■ **Prompt**: Every entry should be reproduced precisely, with each picture left out.

■ **Data**:
☆ ☆ ☆ ☆
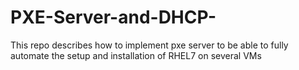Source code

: # PXE-Server-and-DHCP-
This repo describes how to implement pxe server to be able to fully automate the setup and installation of RHEL7 on several VMs
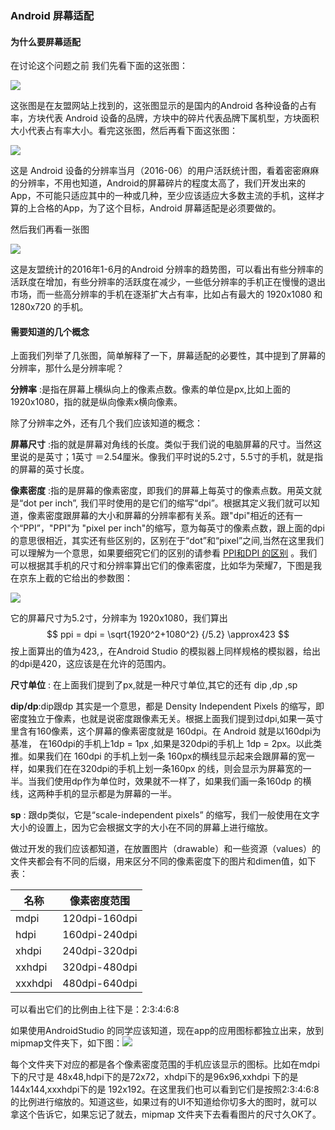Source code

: ### Android 屏幕适配

#### 为什么要屏幕适配

在讨论这个问题之前 我们先看下面的这张图：

![](http://7xrxe7.com1.z0.glb.clouddn.com/Android%E5%B1%8F%E5%B9%95%E7%A2%8E%E7%89%87%E5%9B%BE.png)

这张图是在友盟网站上找到的，这张图显示的是国内的Android 各种设备的占有率，方块代表 Android 设备的品牌，方块中的碎片代表品牌下属机型，方块面积大小代表占有率大小。看完这张图，然后再看下面这张图：

![](http://7xrxe7.com1.z0.glb.clouddn.com/Android%20%E5%B1%8F%E5%B9%95%E5%88%86%E5%B8%83%E5%9B%BE.png)

这是 Android 设备的分辨率当月（2016-06）的用户活跃统计图，看着密密麻麻的分辨率，不用也知道，Android的屏幕碎片的程度太高了，我们开发出来的App，不可能只适应其中的一种或几种，至少应该适应大多数主流的手机，这样才算的上合格的App，为了这个目标，Android 屏幕适配是必须要做的。 

然后我们再看一张图

![](http://7xrxe7.com1.z0.glb.clouddn.com/Android%20%E5%B1%8F%E5%B9%95%E5%88%86%E8%BE%A8%E7%8E%87%E8%B6%8B%E5%8A%BF.png)

这是友盟统计的2016年1-6月的Android 分辨率的趋势图，可以看出有些分辨率的活跃度在增加，有些分辨率的活跃度在减少，一些低分辨率的手机正在慢慢的退出市场，而一些高分辨率的手机在逐渐扩大占有率，比如占有最大的 1920x1080 和1280x720 的手机。

#### 需要知道的几个概念

上面我们列举了几张图，简单解释了一下，屏幕适配的必要性，其中提到了屏幕的分辨率，那什么是分辨率呢？

**分辨率** :是指在屏幕上横纵向上的像素点数。像素的单位是px,比如上面的 1920x1080，指的就是纵向像素x横向像素。

除了分辨率之外，还有几个我们应该知道的概念：

**屏幕尺寸** :指的就是屏幕对角线的长度。类似于我们说的电脑屏幕的尺寸。当然这里说的是英寸；1英寸 ＝2.54厘米。像我们平时说的5.2寸，5.5寸的手机，就是指的屏幕的英寸长度。

**像素密度** :指的是屏幕的像素密度，即我们的屏幕上每英寸的像素点数。用英文就是“dot per inch”, 我们平时使用的是它们的缩写“dpi”。根据其定义我们就可以知道，像素密度跟屏幕的大小和屏幕的分辨率都有关系。跟"dpi"相近的还有一个“PPI”，"PPI"为 "pixel per inch"的缩写，意为每英寸的像素点数，跟上面的dpi 的意思很相近，其实还有些区别的，区别在于“dot”和“pixel”之间,当然在这里我们可以理解为一个意思，如果要细究它们的区别的请参看 [PPI和DPI 的区别](https://99designs.com/blog/tips/ppi-vs-dpi-whats-the-difference/)   。我们可以根据其手机的尺寸和分辨率算出它们的像素密度，比如华为荣耀7，下图是我在京东上截的它给出的参数图：

![](http://7xrxe7.com1.z0.glb.clouddn.com/%E5%8D%8E%E4%B8%BAP7%E5%88%86%E8%BE%A8%E7%8E%87.png)

它的屏幕尺寸为5.2寸，分辨率为 1920x1080，我们算出
$$
ppi = dpi = \sqrt{1920^2+1080^2}  {/5.2} \approx423
$$
按上面算出的值为423,，在Android Studio 的模拟器上同样规格的模拟器，给出的dpi是420，这应该是在允许的范围内。

**尺寸单位** : 在上面我们提到了px,就是一种尺寸单位,其它的还有 dip ,dp ,sp

**dip/dp**:dip跟dp 其实是一个意思，都是 Density Independent Pixels 的缩写，即密度独立于像素，也就是说密度跟像素无关。根据上面我们提到过dpi,如果一英寸里含有160像素，这个屏幕的像素密度就是 160dpi。在 Android 就是以160dpi为基准， 在160dpi的手机上1dp  = 1px ,如果是320dpi的手机上 1dp = 2px。以此类推。如果我们在 160dpi 的手机上划一条 160px的横线显示起来会跟屏幕的宽一样，如果我们在在320dpi的手机上划一条160px 的线，则会显示为屏幕宽的一半。当我们使用dp作为单位时，效果就不一样了，如果我们画一条160dp 的横线，这两种手机的显示都是为屏幕的一半。

**sp** :  跟dp类似，它是“scale-independent pixels” 的缩写，我们一般使用在文字大小的设置上，因为它会根据文字的大小在不同的屏幕上进行缩放。

做过开发的我们应该都知道，在放置图片（drawable）和一些资源（values）的文件夹都会有不同的后缀，用来区分不同的像素密度下的图片和dimen值，如下表：

| 名称      | 像素密度范围        |
| ------- | ------------- |
| mdpi    | 120dpi-160dpi |
| hdpi    | 160dpi-240dpi |
| xhdpi   | 240dpi-320dpi |
| xxhdpi  | 320dpi-480dpi |
| xxxhdpi | 480dpi-640dpi |

可以看出它们的比例由上往下是：2:3:4:6:8

如果使用AndroidStudio 的同学应该知道，现在app的应用图标都独立出来，放到mipmap文件夹下，如下图：![](http://7xrxe7.com1.z0.glb.clouddn.com/mipmaps.png)

每个文件夹下对应的都是各个像素密度范围的手机应该显示的图标。比如在mdpi下的尺寸是 48x48,hdpi下的是72x72，xhdpi下的是96x96,xxhdpi 下的是 144x144,xxxhdpi下的是 192x192。在这里我们也可以看到它们是按照2:3:4:6:8的比例进行缩放的。知道这些，如果过有的UI不知道给你切多大的图时，就可以拿这个告诉它，如果忘记了就去，mipmap 文件夹下去看看图片的尺寸久OK了。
☆ ☆ ☆ ☆
■ **Problem solution**:
Source code

: # PXE-Server-and-DHCP-
This repo describes how to implement pxe server to be able to fully automate the setup and installation of RHEL7 on several VMs
Source code

: ### Android 屏幕适配

#### 为什么要屏幕适配

在讨论这个问题之前 我们先看下面的这张图：

![](http://7xrxe7.com1.z0.glb.clouddn.com/Android%E5%B1%8F%E5%B9%95%E7%A2%8E%E7%89%87%E5%9B%BE.png)

这张图是在友盟网站上找到的，这张图显示的是国内的Android 各种设备的占有率，方块代表 Android 设备的品牌，方块中的碎片代表品牌下属机型，方块面积大小代表占有率大小。看完这张图，然后再看下面这张图：

![](http://7xrxe7.com1.z0.glb.clouddn.com/Android%20%E5%B1%8F%E5%B9%95%E5%88%86%E5%B8%83%E5%9B%BE.png)

这是 Android 设备的分辨率当月（2016-06）的用户活跃统计图，看着密密麻麻的分辨率，不用也知道，Android的屏幕碎片的程度太高了，我们开发出来的App，不可能只适应其中的一种或几种，至少应该适应大多数主流的手机，这样才算的上合格的App，为了这个目标，Android 屏幕适配是必须要做的。 

然后我们再看一张图

![](http://7xrxe7.com1.z0.glb.clouddn.com/Android%20%E5%B1%8F%E5%B9%95%E5%88%86%E8%BE%A8%E7%8E%87%E8%B6%8B%E5%8A%BF.png)

这是友盟统计的2016年1-6月的Android 分辨率的趋势图，可以看出有些分辨率的活跃度在增加，有些分辨率的活跃度在减少，一些低分辨率的手机正在慢慢的退出市场，而一些高分辨率的手机在逐渐扩大占有率，比如占有最大的 1920x1080 和1280x720 的手机。

#### 需要知道的几个概念

上面我们列举了几张图，简单解释了一下，屏幕适配的必要性，其中提到了屏幕的分辨率，那什么是分辨率呢？

**分辨率** :是指在屏幕上横纵向上的像素点数。像素的单位是px,比如上面的 1920x1080，指的就是纵向像素x横向像素。

除了分辨率之外，还有几个我们应该知道的概念：

**屏幕尺寸** :指的就是屏幕对角线的长度。类似于我们说的电脑屏幕的尺寸。当然这里说的是英寸；1英寸 ＝2.54厘米。像我们平时说的5.2寸，5.5寸的手机，就是指的屏幕的英寸长度。

**像素密度** :指的是屏幕的像素密度，即我们的屏幕上每英寸的像素点数。用英文就是“dot per inch”, 我们平时使用的是它们的缩写“dpi”。根据其定义我们就可以知道，像素密度跟屏幕的大小和屏幕的分辨率都有关系。跟"dpi"相近的还有一个“PPI”，"PPI"为 "pixel per inch"的缩写，意为每英寸的像素点数，跟上面的dpi 的意思很相近，其实还有些区别的，区别在于“dot”和“pixel”之间,当然在这里我们可以理解为一个意思，如果要细究它们的区别的请参看 [PPI和DPI 的区别](https://99designs.com/blog/tips/ppi-vs-dpi-whats-the-difference/)   。我们可以根据其手机的尺寸和分辨率算出它们的像素密度，比如华为荣耀7，下图是我在京东上截的它给出的参数图：

![](http://7xrxe7.com1.z0.glb.clouddn.com/%E5%8D%8E%E4%B8%BAP7%E5%88%86%E8%BE%A8%E7%8E%87.png)

它的屏幕尺寸为5.2寸，分辨率为 1920x1080，我们算出
$$
ppi = dpi = \sqrt{1920^2+1080^2}  {/5.2} \approx423
$$
按上面算出的值为423,，在Android Studio 的模拟器上同样规格的模拟器，给出的dpi是420，这应该是在允许的范围内。

**尺寸单位** : 在上面我们提到了px,就是一种尺寸单位,其它的还有 dip ,dp ,sp

**dip/dp**:dip跟dp 其实是一个意思，都是 Density Independent Pixels 的缩写，即密度独立于像素，也就是说密度跟像素无关。根据上面我们提到过dpi,如果一英寸里含有160像素，这个屏幕的像素密度就是 160dpi。在 Android 就是以160dpi为基准， 在160dpi的手机上1dp  = 1px ,如果是320dpi的手机上 1dp = 2px。以此类推。如果我们在 160dpi 的手机上划一条 160px的横线显示起来会跟屏幕的宽一样，如果我们在在320dpi的手机上划一条160px 的线，则会显示为屏幕宽的一半。当我们使用dp作为单位时，效果就不一样了，如果我们画一条160dp 的横线，这两种手机的显示都是为屏幕的一半。

**sp** :  跟dp类似，它是“scale-independent pixels” 的缩写，我们一般使用在文字大小的设置上，因为它会根据文字的大小在不同的屏幕上进行缩放。

做过开发的我们应该都知道，在放置图片（drawable）和一些资源（values）的文件夹都会有不同的后缀，用来区分不同的像素密度下的图片和dimen值，如下表：

| 名称      | 像素密度范围        |
| ------- | ------------- |
| mdpi    | 120dpi-160dpi |
| hdpi    | 160dpi-240dpi |
| xhdpi   | 240dpi-320dpi |
| xxhdpi  | 320dpi-480dpi |
| xxxhdpi | 480dpi-640dpi |

可以看出它们的比例由上往下是：2:3:4:6:8

如果使用AndroidStudio 的同学应该知道，现在app的应用图标都独立出来，放到mipmap文件夹下，如下图：![](http://7xrxe7.com1.z0.glb.clouddn.com/mipmaps.png)

每个文件夹下对应的都是各个像素密度范围的手机应该显示的图标。比如在mdpi下的尺寸是 48x48,hdpi下的是72x72，xhdpi下的是96x96,xxhdpi 下的是 144x144,xxxhdpi下的是 192x192。在这里我们也可以看到它们是按照2:3:4:6:8的比例进行缩放的。知道这些，如果过有的UI不知道给你切多大的图时，就可以拿这个告诉它，如果忘记了就去，mipmap 文件夹下去看看图片的尺寸久OK了。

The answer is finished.